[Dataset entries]
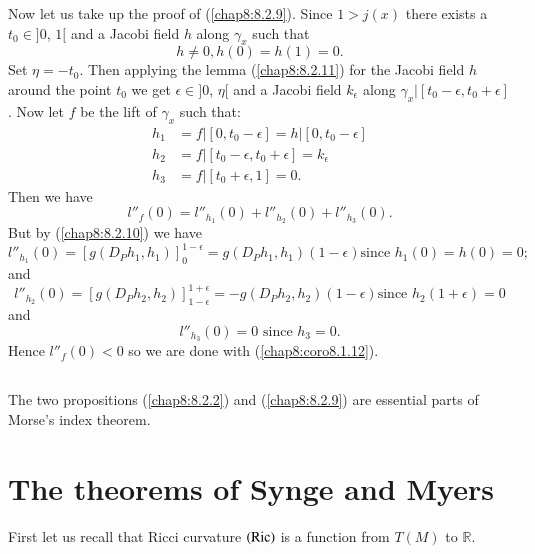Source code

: Now let us take up the proof of (\ref{chap8:8.2.9}). Since $1>j(x)$
there exists a $t_{0}\in ]0$, $1[$ and a Jacobi field $h$ along
    $\gamma_{x}$ such that
$$
h\neq 0, h(0)=h(1)=0.
$$
Set $\eta=-t_{0}$. Then applying the lemma (\ref{chap8:8.2.11}) for the
Jacobi field $h$ around the point $t_{0}$ we get $\epsilon \in ]0$,
  $\eta[$ and a Jacobi field $k_{\epsilon}$ along
    $\gamma_{x}|[t_{0}-\epsilon, t_{0}+\epsilon]$. Now let $f$ be the
    lift of $\gamma_{x}$ such that:
\begin{align*}
h_{1} &= f|[0,t_{0}-\epsilon]=h|[0,t_{0}-\epsilon]\\
h_{2} &= f|[t_{0}-\epsilon, t_{0}+\epsilon]=k_{\epsilon}\\
h_{3} &= f|[t_{0}+\epsilon,1]=0.
\end{align*}
Then \pageoriginale we have
$$
l''_{f}(0)=l''_{h_{1}}(0)+l''_{h_{2}}(0)+l''_{h_{3}}(0).
$$
But by (\ref{chap8:8.2.10}) we have
$$
l''_{h_{1}}(0)=\left[g(D_{P}h_{1},h_{1})\right]^{1-\epsilon}_{0}=g(D_{P}h_{1},h_{1})(1-\epsilon)\text{
  \  since \ } h_{1}(0)=h(0)=0;
$$
and 
$$
l''_{h_{2}}(0)=\left[g(D_{P}h_{2},h_{2})\right]^{1+\epsilon}_{1-\epsilon}=-g(D_{P}h_{2},h_{2})(1-\epsilon)\text{
  \ since \ } h_{2}(1+\epsilon)=0
$$
and 
$$
l''_{h_{3}}(0)=0\text{ \  since \ } h_{3}=0.
$$
Hence $l''_{f}(0)<0$ so we are done with (\ref{chap8:coro8.1.12}).

\setcounter{subsection}{13}

\subsection{}\label{chap8:8.2.14}

\begin{remark*}
The two propositions (\ref{chap8:8.2.2}) and (\ref{chap8:8.2.9}) are
essential parts of Morse's index theorem.
\end{remark*}

\section{The theorems of Synge and Myers}\label{chap8:sec3}

First let us recall that Ricci curvature $(\operatorname{Ric})$ is a function from
$T(M)$ to $\mathbb{R}$.

\subsection{}\label{chap8:8.3.1}

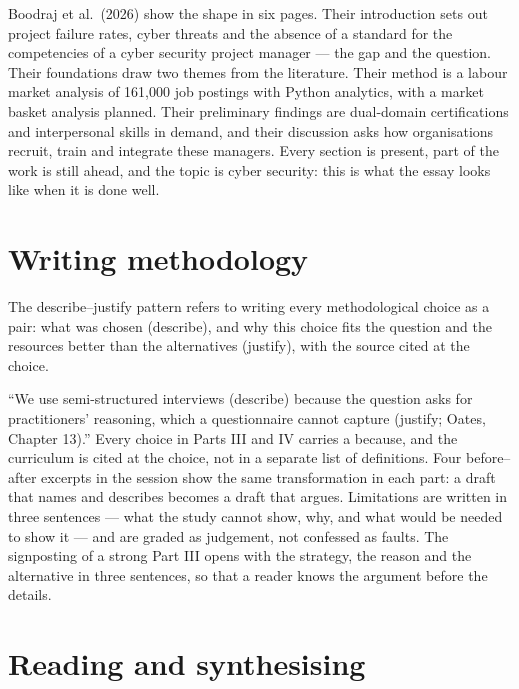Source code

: \documentclass[11pt,a4paper,british,twoside=false,headings=small,chapterprefix=false,numbers=noenddot]{scrbook}
\newenvironment{block}[1]{\begin{tcolorbox}[scriptbox, title={#1}]}{\end{tcolorbox}}
\begin{document}
Boodraj et al.\ (2026) show the shape in six pages. Their introduction sets out project failure rates, cyber threats and the absence of a standard for the competencies of a cyber security project manager --- the gap and the question. Their foundations draw two themes from the literature. Their method is a labour market analysis of 161,000 job postings with Python analytics, with a market basket analysis planned. Their preliminary findings are dual-domain certifications and interpersonal skills in demand, and their discussion asks how organisations recruit, train and integrate these managers. Every section is present, part of the work is still ahead, and the topic is cyber security: this is what the essay looks like when it is done well.

\section{Writing methodology}

\begin{block}{Describe--justify}
The describe--justify pattern refers to writing every methodological choice as a pair: what was chosen (describe), and why this choice fits the question and the resources better than the alternatives (justify), with the source cited at the choice.
\end{block}

``We use semi-structured interviews (describe) because the question asks for practitioners' reasoning, which a questionnaire cannot capture (justify; Oates, Chapter 13).'' Every choice in Parts III and IV carries a because, and the curriculum is cited at the choice, not in a separate list of definitions. Four before--after excerpts in the session show the same transformation in each part: a draft that names and describes becomes a draft that argues. Limitations are written in three sentences --- what the study cannot show, why, and what would be needed to show it --- and are graded as judgement, not confessed as faults. The signposting of a strong Part III opens with the strategy, the reason and the alternative in three sentences, so that a reader knows the argument before the details.

\section{Reading and synthesising}
\end{document}
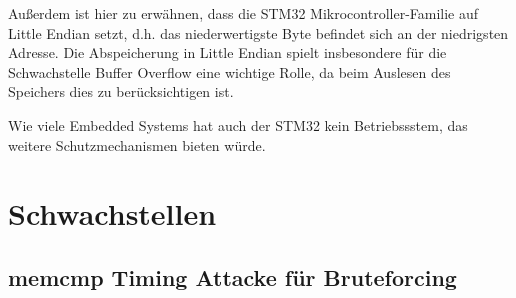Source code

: \documentclass[a4paper,
DIV=13,
12pt,
BCOR=10mm,
department=FakIM,
oneside,
parskip=half,
automark,
listof=totocnumbered,
bibliography=totocnumbered,
acronym=totocnumbered
] {OTHRartcl}
\begin{document}
Außerdem ist hier zu erwähnen, dass die STM32 Mikrocontroller-Familie auf Little Endian setzt, d.h. das niederwertigste Byte befindet sich an der niedrigsten Adresse.
Die Abspeicherung in Little Endian spielt insbesondere für die Schwachstelle Buffer Overflow eine wichtige Rolle, da beim Auslesen des
Speichers dies zu berücksichtigen ist.

Wie viele Embedded Systems hat auch der STM32 kein Betriebssstem, das weitere Schutzmechanismen bieten würde.


\section{Schwachstellen}
\subsection{memcmp Timing Attacke für Bruteforcing}
\end{document}
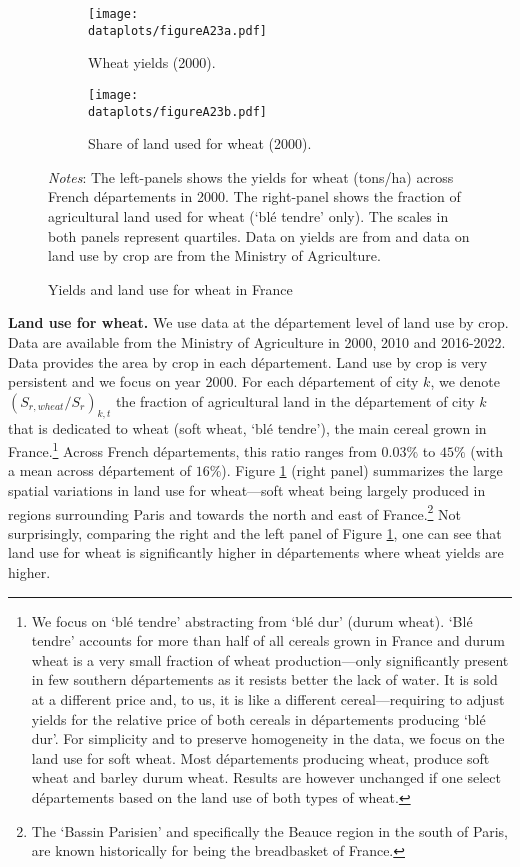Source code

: \documentclass[11pt]{report}
\newcommand{\dataplots}{../output/data/plots}
\begin{document}
\begin{figure}[h]
	\begin{adjustbox}{center}	
		\begin{subfigure}{0.6\textwidth}
			\texttt{[image: \\dataplots/figureA23a.pdf]}
			\caption{Wheat yields (2000).}
		\end{subfigure}
		\hspace{-1cm}
		\begin{subfigure}{0.6\textwidth}
			\texttt{[image: \\dataplots/figureA23b.pdf]}
			\caption{Share of land used for wheat (2000).}
		\end{subfigure}	
	\end{adjustbox}		
	\caption{Yields and land use for wheat in France\label{A-fig:wheat}}
	{\footnotesize \textit{Notes}: The left-panels shows the yields for wheat (tons/ha) across French départements in 2000. The right-panel shows the fraction of agricultural land used for wheat (`blé tendre' only). The scales in both panels represent quartiles. Data on yields are from \cite{schaubergeretal2022} and data on land use by crop are from the Ministry of Agriculture.}
\end{figure}

\noindent \textbf{Land use for wheat.} We use data at the département level of land use by crop. Data are available from the Ministry of Agriculture in 2000, 2010 and 2016-2022. Data provides the area by crop in each département. Land use by crop is very persistent and we focus on year 2000. For each département of city $k$, we denote $(S_{r,wheat}/S_r)_{k,t}$ the fraction of agricultural land in the département of city $k$ that is dedicated to wheat (soft wheat, `blé tendre'), the main cereal grown in France.\footnote{We focus on `blé tendre' abstracting from `blé dur' (durum wheat). `Blé tendre' accounts for more than half of all cereals grown in France and durum wheat is a very small fraction of wheat production---only significantly present in few southern départements as it resists better the lack of water. It is sold at a different price and, to us, it is like a different cereal---requiring to adjust yields for the relative price of both cereals in départements producing `blé dur'. For simplicity and to preserve homogeneity in the data, we focus on the land use for soft wheat. Most départements producing wheat, produce soft wheat and barley durum wheat. Results are however unchanged if one select départements based on the land use of both types of wheat.} Across French départements, this ratio ranges from $0.03\%$ to $45\%$ (with a mean across département of $16\%$). Figure \ref{A-fig:wheat} (right panel) summarizes the large spatial variations in land use for wheat---soft wheat being largely produced in regions surrounding Paris and towards the north and east of France.\footnote{The `Bassin Parisien' and specifically the Beauce region in the south of Paris, are known historically for being the breadbasket of France.} Not surprisingly, comparing the right and the left panel of Figure \ref{A-fig:wheat}, one can see that land use for wheat is significantly higher in départements where wheat yields are higher. 
\end{document}
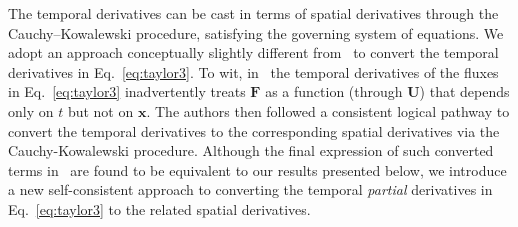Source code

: \documentclass[times,preprint,3p]{elsarticle}
\newcommand{\bF}{\mathbf{F}}
\newcommand{\bU}{\mathbf{U}}
\newcommand{\bx}{\mathbf{x}}
\begin{document}
The temporal derivatives can be cast in terms of spatial derivatives
through the Cauchy–Kowalewski procedure, satisfying the governing system of equations.
We adopt an approach conceptually slightly different from~\cite{christlieb2015picard}
to convert the temporal derivatives in Eq.~\eqref{eq:taylor3}.
To wit, in~\cite{christlieb2015picard} the temporal derivatives of the fluxes
in Eq.~\eqref{eq:taylor3}
inadvertently treats $\bF$ as a function (through $\bU$) that depends only on $t$ but not on $\bx$.
The authors then followed a consistent logical pathway to convert the temporal
derivatives to the corresponding spatial derivatives via the Cauchy-Kowalewski
procedure. Although the final expression of such converted terms in~\cite{christlieb2015picard}
are found to be equivalent to our results presented below,
we introduce a new self-consistent %
approach to converting the temporal \textit{partial} derivatives  in Eq.~\eqref{eq:taylor3} to
the related spatial derivatives.
\end{document}
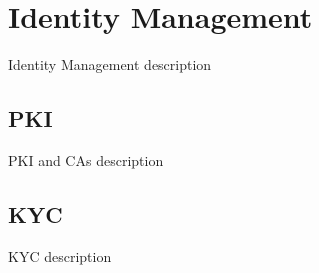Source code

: \newpage
\section{Identity Management}
Identity Management description

\subsection{PKI}
PKI and CAs description

\subsection{KYC}
KYC description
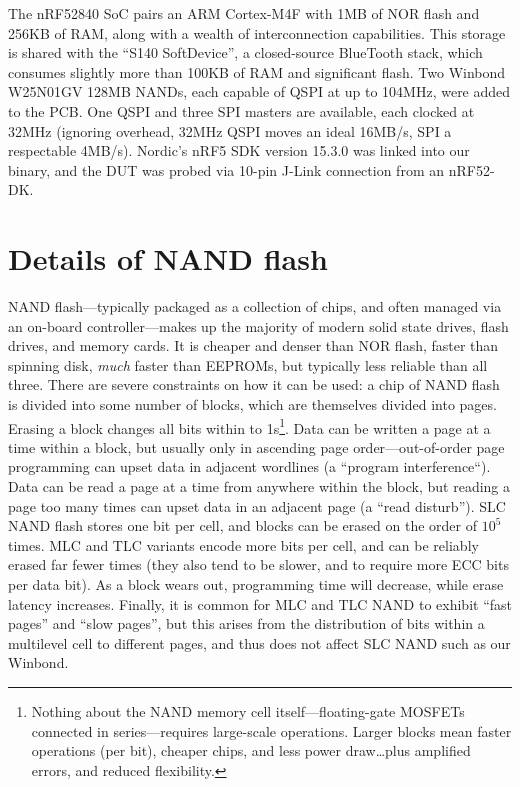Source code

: \documentclass[letterpaper,10pt]{article}
\begin{document}
The nRF52840\parencite{nrf52840} SoC pairs an ARM Cortex-M4F with 1MB of
NOR flash and 256KB of RAM, along with a wealth of interconnection
capabilities. This storage is shared with the ``S140
SoftDevice''\parencite{s140}, a closed-source BlueTooth stack, which consumes
slightly more than 100KB of RAM and significant flash.
Two Winbond W25N01GV\parencite{winbond}
128MB NANDs, each capable of QSPI at up to 104MHz, were added to the PCB.
One QSPI and three SPI masters are available, each clocked at 32MHz (ignoring
overhead, 32MHz QSPI moves an ideal 16MB/s, SPI a respectable 4MB/s). Nordic's nRF5 SDK\parencite{nrf52sdk}
version 15.3.0 was linked into our binary, and the DUT was probed via 10-pin
J-Link\parencite{segger} connection from an nRF52-DK\parencite{nrf52dk}.

\section{Details of NAND flash}

NAND flash---typically packaged as a collection of chips, and often managed via
an on-board controller---makes up the majority of modern solid state drives,
flash drives, and memory cards. It is cheaper and denser than NOR flash,
faster than spinning disk, \textit{much} faster than EEPROMs, but typically
less reliable than all three. There are severe constraints on how it can be
used: a chip of NAND flash is divided into some number of blocks, which are
themselves divided into pages. Erasing a block changes all bits within to
1s\footnote{Nothing about the NAND memory cell itself---floating-gate MOSFETs
connected in series---requires large-scale operations. Larger blocks mean
faster operations (per bit), cheaper chips, and less power draw\ldots plus
amplified errors, and reduced flexibility.}. Data can be written a page at a
time within a block, but usually only in ascending page order---out-of-order
page programming can upset data in adjacent wordlines (a ``program
interference``)\parencite{interference}. Data can be read a page at a time from
anywhere within the block, but reading a page too many times can upset data in
an adjacent page (a ``read disturb''). SLC NAND flash stores one bit per cell,
and blocks can be erased on the order of $10^5$ times. MLC and TLC variants
encode more bits per cell, and can be reliably erased far fewer times (they
also tend to be slower, and to require more ECC bits per data bit). As a block
wears out, programming time will decrease, while erase latency
increases\parencite{needtoknow}. Finally, it is common for MLC and TLC NAND to
exhibit ``fast pages'' and ``slow pages'', but this arises from the
distribution of bits within a multilevel cell to different pages, and thus does
not affect SLC NAND\parencite{anomalies} such as our Winbond.
\end{document}

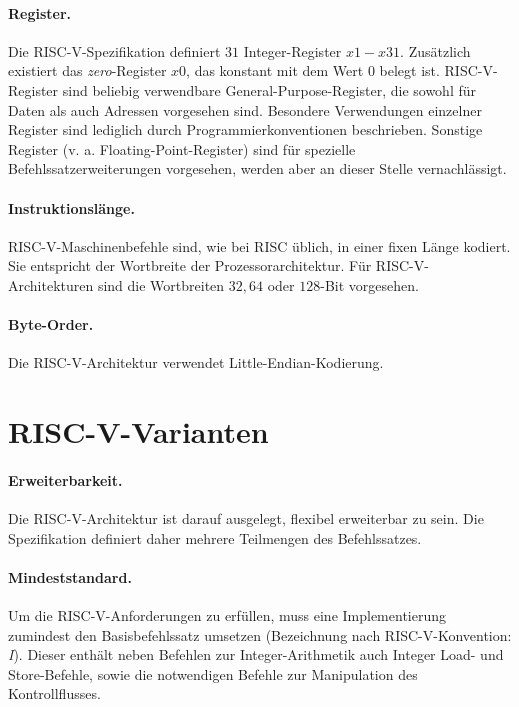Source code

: \paragraph{Register.} Die RISC-V-Spezifikation definiert $31$
Integer-Register $x1 - x31$. Zusätzlich existiert das
\textit{zero}-Register $x0$, das konstant mit dem Wert $0$ belegt ist. RISC-V-Register sind beliebig verwendbare General-Purpose-Register, die sowohl für Daten als auch Adressen vorgesehen sind. Besondere Verwendungen einzelner Register sind lediglich durch Programmierkonventionen beschrieben. Sonstige Register (v. a. Floating-Point-Register) sind für spezielle Befehlssatzerweiterungen vorgesehen, werden aber an dieser Stelle vernachlässigt.

\paragraph{Instruktionslänge.} RISC-V-Maschinenbefehle sind, wie bei
RISC üblich, in einer fixen Länge kodiert. Sie entspricht der Wortbreite
der Prozessorarchitektur. Für RISC-V-Architekturen sind die Wortbreiten
$32, 64$ oder $128$-Bit vorgesehen.

\paragraph{Byte-Order.} Die RISC-V-Architektur verwendet Little-Endian-Kodierung.

\section{RISC-V-Varianten}
\label{sec:erweiterung}

\paragraph{Erweiterbarkeit.} Die RISC-V-Architektur ist darauf ausgelegt, flexibel erweiterbar zu sein. Die Spezifikation definiert daher mehrere Teilmengen des Befehlssatzes. \cite[p. 4]{RISC}

\paragraph{Mindeststandard.} Um die RISC-V-Anforderungen zu erfüllen,
muss eine Implementierung zumindest den Basisbefehlssatz umsetzen
(Bezeichnung nach \mbox{RISC-V}-Konvention: \textit{I}). Dieser enthält
neben Befehlen zur Integer-Arithmetik auch Integer Load- und Store-Befehle, sowie die notwendigen Befehle zur Manipulation des Kontrollflusses.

Task directions: Scan the data for the string "Identity" and copy each line in which it occurs.

Finished task:
\section{Identity Management}
Identity Management description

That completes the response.